------ Dataset entries ------
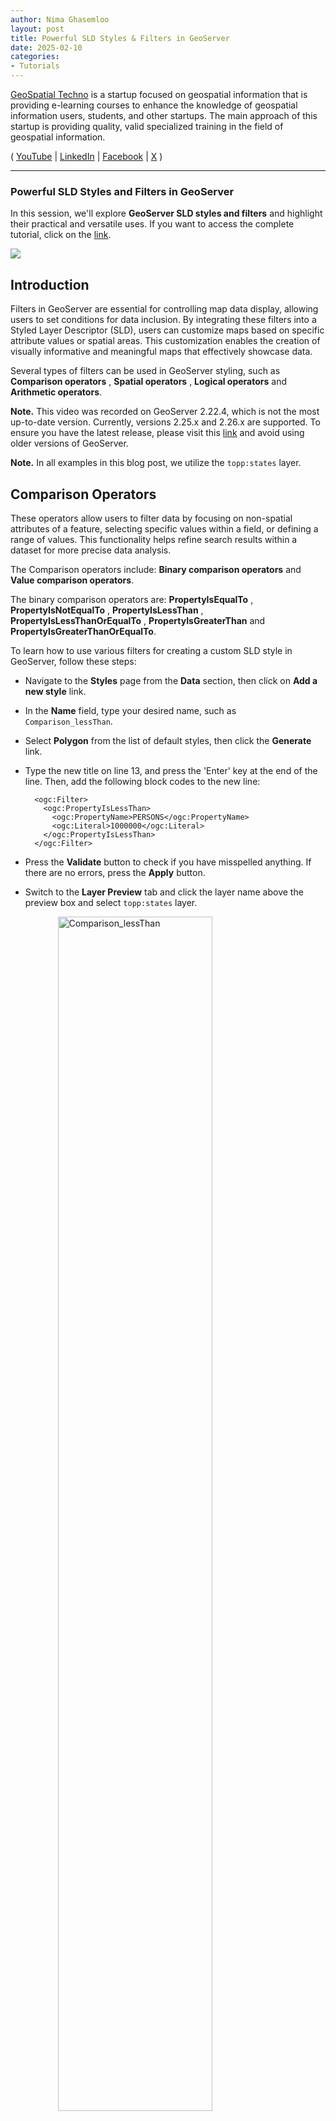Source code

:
 ```yaml
---
author: Nima Ghasemloo
layout: post
title: Powerful SLD Styles & Filters in GeoServer
date: 2025-02-10
categories:   
- Tutorials
---
```


[GeoSpatial Techno](https://www.youtube.com/@geospatialtechno) is a startup focused on geospatial information that is providing e-learning courses to enhance the knowledge of geospatial information users, students, and other startups. The main approach of this startup is providing quality, valid specialized training in the field of geospatial information.

( [YouTube](https://www.youtube.com/@geospatialtechno)
| [LinkedIn](https://www.linkedin.com/in/geospatialtechno)
| [Facebook](https://www.facebook.com/geospatialtechno)
| [X](https://twitter.com/geospatialtechn)
)

----

### Powerful SLD Styles and Filters in GeoServer
In this session, we'll explore **GeoServer SLD styles and filters** and highlight their practical and versatile uses. If you want to access the complete tutorial, click on the [link](https://www.youtube.com/watch?v=MX2Ev13xTWk&list=PL_ITaxp1Ob4sjk24Stboa5XbO0LGdEKbL).

[![](https://img.youtube.com/vi/MX2Ev13xTWk/0.jpg)](https://www.youtube.com/watch?v=MX2Ev13xTWk&list=PL_ITaxp1Ob4sjk24Stboa5XbO0LGdEKbL)

## Introduction
Filters in GeoServer are essential for controlling map data display, allowing users to set conditions for data inclusion. By integrating these filters into a Styled Layer Descriptor (SLD), users can customize maps based on specific attribute values or spatial areas. This customization enables the creation of visually informative and meaningful maps that effectively showcase data.

Several types of filters can be used in GeoServer styling, such as **Comparison operators** , **Spatial operators** , **Logical operators** and **Arithmetic operators**.

**Note.** This video was recorded on GeoServer 2.22.4, which is not the most up-to-date version. Currently, versions 2.25.x and 2.26.x are supported. To ensure you have the latest release, please visit this [link](https://geoserver.org/download/) and avoid using older versions of GeoServer.

**Note.** In all examples in this blog post, we utilize the `topp:states` layer.

## Comparison Operators
These operators allow users to filter data by focusing on non-spatial attributes of a feature, selecting specific values within a field, or defining a range of values. This functionality helps refine search results within a dataset for more precise data analysis.

The Comparison operators include: **Binary comparison operators** and **Value comparison operators**.

The binary comparison operators are: **PropertyIsEqualTo** , **PropertyIsNotEqualTo** , **PropertyIsLessThan** , **PropertyIsLessThanOrEqualTo** , **PropertyIsGreaterThan** and **PropertyIsGreaterThanOrEqualTo**.

To learn how to use various filters for creating a custom SLD style in GeoServer, follow these steps:
- Navigate to the **Styles** page from the **Data** section, then click on **Add a new style** link.
- In the **Name** field, type your desired name, such as `Comparison_lessThan`.
- Select **Polygon** from the list of default styles, then click the **Generate** link.
- Type the new title on line 13, and press the 'Enter' key at the end of the line. Then, add the following block codes to the new line:

        <ogc:Filter>
          <ogc:PropertyIsLessThan>
            <ogc:PropertyName>PERSONS</ogc:PropertyName>
            <ogc:Literal>1000000</ogc:Literal>
          </ogc:PropertyIsLessThan>
        </ogc:Filter>

- Press the **Validate** button to check if you have misspelled anything. If there are no errors, press the **Apply** button.
- Switch to the **Layer Preview** tab and click the layer name above the preview box and select `topp:states` layer.

<img src="/img/posts/2.26/Comparison_lessThan.png" alt="Comparison_lessThan" style="display:block; margin-left:auto; margin-right:auto; width:70%;"/>
In this example, we have created a style for states with a population of less than one million.

- Press the **Save** button.

Other available comparison operators, known as the value comparison operators include: **PropertyIsLike** , **PropertyIsNull**, and **PropertyIsBetween**.

To use the **PropertyIsLike** operator in a new style, follow these steps:

- Click on **Add a new style** link, then enter `Comparison_like` in the Name field.

- Select **Comparison_lessThan** from the existing styles, then click the **Copy** link.

- To filter the states that include `new` in their name, modify the existing codes using the following codes:

        <ogc:Filter>
          <ogc:PropertyIsLike  wildCard="%" singleChar="_" escape="!">
            <ogc:PropertyName>STATE_NAME</ogc:PropertyName>
            <ogc:Literal>%new%</ogc:Literal>
          </ogc:PropertyIsLike>
        </ogc:Filter>

- Additionally, insert the following block of code on line 30 to display the names of the states as well.

        <TextSymbolizer>
          <Label>
            <ogc:PropertyName>STATE_NAME</ogc:PropertyName>
          </Label>
          <VendorOption name="maxDisplacement">50</VendorOption>
        </TextSymbolizer>

- Press the **Validate** button to check if you have misspelled anything. If there are no errors, press the **Apply** button.

- Switch to the **Layer Preview** tab and click the layer name above the preview box and select `topp:states` layer.


<img src="/img/posts/2.26/Comparison_like.png" alt="Comparison_like" style="display:block; margin-left:auto; margin-right:auto; width:70%;"/>

In this example, we filtered the states that have the word `new` in their name, such as: `New York` , `New Jersey` , `New Hampshire` and `New Mexico`.

- Press the **Save** button.

## Spatial Operators
These operators allow users to filter data based on its spatial location. This can include filtering data based on its proximity to a specific point, within a specific area or boundary, or in relation to other spatial features.

Some common spatial operators include: **Within** , **Contains** , **Intersects** , **BBOX** , etc. For a comprehensive list of all the spatial operators, please visit this [link](https://docs.geoserver.org/main/en/user/styling/sld/reference/filters.html#spatial-operators) 

Follow these steps to use the **Intersects** filter in a new style:

- Click on **Add a new style** link, then enter `spatial_intersects` in the **Name** field.
- Select `comparison_like` from the existing styles, then click the **Copy** link.
- Edit the codes using the following codes:

        <ogc:Filter xmlns:gml="http://www.opengis.net/gml">
          <ogc:Intersects>
            <ogc:PropertyName>the_geom</ogc:PropertyName>
            <gml:LineString>
              <gml:coordinates>-112.5,34.7 -106.8,36.7 -100.5,36.8 -97.4,42.4</gml:coordinates>
            </gml:LineString>
          </ogc:Intersects>
        </ogc:Filter>

- Press the **Validate** button to check if you have misspelled anything. If there are no errors, press the **Apply** button.
- Switch to the **Layer Preview** tab and select `topp:states` layer.


<img src="/img/posts/2.26/Spatial_intersects.png" alt="Spatial_intersects" style="display:block; margin-left:auto; margin-right:auto; width:70%;"/>

The states that intersect with a LineString, determined by the specified coordinates, include `Arizona`, `New Mexico`, `Oklahoma`, `Kansas` and `Nebraska`.

- Press the Save button.

## Logical Operators
Logical operators are used to set conditions for applying specific style rules to features. They allow users to create complex rules based on various attributes and conditions. In GeoServer, the key logical operators are **AND**, **OR**, and **NOT**.

- AND: Both specified conditions must be true for the style rule to be applied.
- OR: At least one of the specified conditions must be true for the style rule to be applied.
- NOT: The style rule will not apply to features that do not meet the specified condition.

Here's an example of how to use the **AND** operator to filter a SLD based on two conditions.

- Click on **Add a new style** link, then enter `logical_and` in the **Name** field.

- Select `spatial_intersects` from the existing styles, then click the **Copy** link.

- Edit the codes using the block codes below:

        <ogc:Filter xmlns:gml="http://www.opengis.net/gml">            
          <ogc:And>
            <ogc:BBOX>
              <ogc:PropertyName>the_geom</ogc:PropertyName>
              <gml:Box>
                <gml:coord>
                  <gml:X>-105</gml:X> <gml:Y>35</gml:Y>
                </gml:coord>
                <gml:coord>
                  <gml:X>-90</gml:X> <gml:Y>45</gml:Y>
                </gml:coord>
              </gml:Box>
            </ogc:BBOX>
            <ogc:PropertyIsBetween>
              <ogc:PropertyName>PERSONS</ogc:PropertyName>
              <ogc:LowerBoundary>
                <ogc:Literal>3000000</ogc:Literal>
              </ogc:LowerBoundary>
              <ogc:UpperBoundary>
                <ogc:Literal>5000000</ogc:Literal>
              </ogc:UpperBoundary>
            </ogc:PropertyIsBetween>
          </ogc:And>
        </ogc:Filter>

- Press the **Validate** button to check if you have misspelled anything. If there are no errors, press the **Apply** button.
- Switch to the **Layer Preview** tab and select `topp:states` layer.


<img src="/img/posts/2.26/Logical_and.png" alt="Logical_and" style="display:block; margin-left:auto; margin-right:auto; width:70%;"/>

In this example, the states that intersect a certain bounding box and have a population between 3 million and 5 million have been filtered. The states that meet these criteria are `Colorado`, `Oklahoma`, `Tennessee`, `Minnesota` and `Wisconsin`.

- Press the **Save** button.

## Arithmetic operators
Arithmetic operators enable users to create custom visualizations through mathematical equations and expressions, allowing them to effectively convey their data visually on maps.

The available arithmetic operators include: **Add** , **Sub** , **Mul** and **Div**.

For example, you can use arithmetic operators to create a proportional symbol map, where the size of point symbols is based on a numeric attribute value. By dividing the attribute value by a constant factor, you can control the size of the symbols accordingly.

Here's an example of how to use this operator in GeoServer:

- Click on **Add a new style** link, then enter `arithmetic_div` in the **Name** field.

- Select **Polygon** from the list of default styles, then click the **Generate** link.

- Enter the following code snippet on line 26:

        <Rule>
          <Name/>
          <Title>PERSONS Symbol</Title>
          <PointSymbolizer>
            <Geometry>
              <ogc:Function name="centroid">
                <ogc:PropertyName>the_geom</ogc:PropertyName>
              </ogc:Function>
            </Geometry> 
            <Graphic>
              <Mark>
                <WellKnownName>circle</WellKnownName>
                <Fill>
                  <CssParameter name="fill">#FF0000</CssParameter>
                </Fill>
                <Stroke>
                  <CssParameter name="stroke">#000000</CssParameter>
                  <CssParameter name="stroke-width">1</CssParameter>
                </Stroke>
              </Mark>
              <Size>
                <ogc:Div>
                  <ogc:PropertyName>PERSONS</ogc:PropertyName>
                  <ogc:Literal>1000000</ogc:Literal>
                </ogc:Div>
              </Size>
            </Graphic>
          </PointSymbolizer>          
        </Rule>

In this example, we have defined two rules. The first rule is to display the simple polygons representing the states, while the second rule is to create circular symbols based on the population of each state.

We used the **Centroid** function to assign a symbol to each state, and place it exactly in the center of each polygon. In addition, we divided the `Persons` attribute by one million to ensure a proportional representation of the symbol size to the polygons.

- Press the **Validate** button to check if you have misspelled anything. If there are no errors, press the **Apply** button.

- Switch to the **Layer Preview** tab and select `topp:states` layer.


<img src="/img/posts/2.26/Arithmetic_div.png" alt="Arithmetic_div" style="display:block; margin-left:auto; margin-right:auto; width:70%;"/>

As you can see, we have scaled the point size based on the `PERSONS` attribute. This makes the symbol larger for larger population values like **California**, **New York** and **Texas** and the symbol smaller for smaller population values like **Wyoming**.	

- Press the **Save** button.

----

In this session, we took a brief journey to explore SLD styles and various filters in GeoServer. If you want to access the complete tutorial, click on the  [link](https://www.youtube.com/watch?v=MX2Ev13xTWk&list=PL_ITaxp1Ob4sjk24Stboa5XbO0LGdEKbL).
------
Only one stretch of the entries above is wanted: the lines from the one containing "The states that intersect with" through the one containing "- AND: Both". Please reproduce it exactly.

The states that intersect with a LineString, determined by the specified coordinates, include `Arizona`, `New Mexico`, `Oklahoma`, `Kansas` and `Nebraska`.

- Press the Save button.

## Logical Operators
Logical operators are used to set conditions for applying specific style rules to features. They allow users to create complex rules based on various attributes and conditions. In GeoServer, the key logical operators are **AND**, **OR**, and **NOT**.

- AND: Both specified conditions must be true for the style rule to be applied.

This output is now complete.